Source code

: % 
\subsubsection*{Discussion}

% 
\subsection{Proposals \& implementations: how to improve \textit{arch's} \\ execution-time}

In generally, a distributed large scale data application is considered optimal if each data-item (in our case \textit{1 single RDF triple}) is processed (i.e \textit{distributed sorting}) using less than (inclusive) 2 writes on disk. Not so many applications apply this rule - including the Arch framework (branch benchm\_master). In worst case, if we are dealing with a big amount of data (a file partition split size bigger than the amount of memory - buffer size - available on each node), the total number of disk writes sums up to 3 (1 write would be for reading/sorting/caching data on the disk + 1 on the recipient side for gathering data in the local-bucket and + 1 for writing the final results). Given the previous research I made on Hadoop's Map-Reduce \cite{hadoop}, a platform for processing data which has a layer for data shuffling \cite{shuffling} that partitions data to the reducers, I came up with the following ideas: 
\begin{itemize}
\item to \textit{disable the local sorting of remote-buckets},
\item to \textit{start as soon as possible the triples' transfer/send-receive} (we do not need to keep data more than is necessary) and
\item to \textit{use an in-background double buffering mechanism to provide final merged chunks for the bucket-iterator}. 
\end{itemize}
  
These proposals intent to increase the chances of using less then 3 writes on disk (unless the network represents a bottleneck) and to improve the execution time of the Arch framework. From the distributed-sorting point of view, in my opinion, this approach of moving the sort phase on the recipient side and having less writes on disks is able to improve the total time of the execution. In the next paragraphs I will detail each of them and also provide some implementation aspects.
- - -
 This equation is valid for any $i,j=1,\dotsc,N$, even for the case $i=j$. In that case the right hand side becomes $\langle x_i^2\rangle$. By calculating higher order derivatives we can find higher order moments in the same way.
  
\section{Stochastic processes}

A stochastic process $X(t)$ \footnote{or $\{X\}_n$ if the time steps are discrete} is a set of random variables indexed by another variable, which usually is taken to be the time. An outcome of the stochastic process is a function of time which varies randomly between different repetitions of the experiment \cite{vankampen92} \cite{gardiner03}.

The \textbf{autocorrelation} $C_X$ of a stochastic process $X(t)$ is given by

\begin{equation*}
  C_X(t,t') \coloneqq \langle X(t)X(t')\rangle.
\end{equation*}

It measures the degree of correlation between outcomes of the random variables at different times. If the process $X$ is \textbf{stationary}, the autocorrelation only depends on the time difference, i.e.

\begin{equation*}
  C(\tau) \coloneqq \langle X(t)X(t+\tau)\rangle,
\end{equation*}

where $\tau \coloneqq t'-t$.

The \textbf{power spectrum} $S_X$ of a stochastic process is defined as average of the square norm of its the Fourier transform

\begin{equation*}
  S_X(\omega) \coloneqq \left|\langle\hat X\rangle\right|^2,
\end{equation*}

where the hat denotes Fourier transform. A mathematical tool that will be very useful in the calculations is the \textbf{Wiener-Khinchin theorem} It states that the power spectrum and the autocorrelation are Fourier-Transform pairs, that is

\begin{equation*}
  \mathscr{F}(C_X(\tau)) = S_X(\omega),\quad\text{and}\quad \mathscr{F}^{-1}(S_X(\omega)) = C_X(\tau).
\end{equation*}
- - -
Nothing but a number should be returned: the count of lines in the listing that contain the string "execution".

2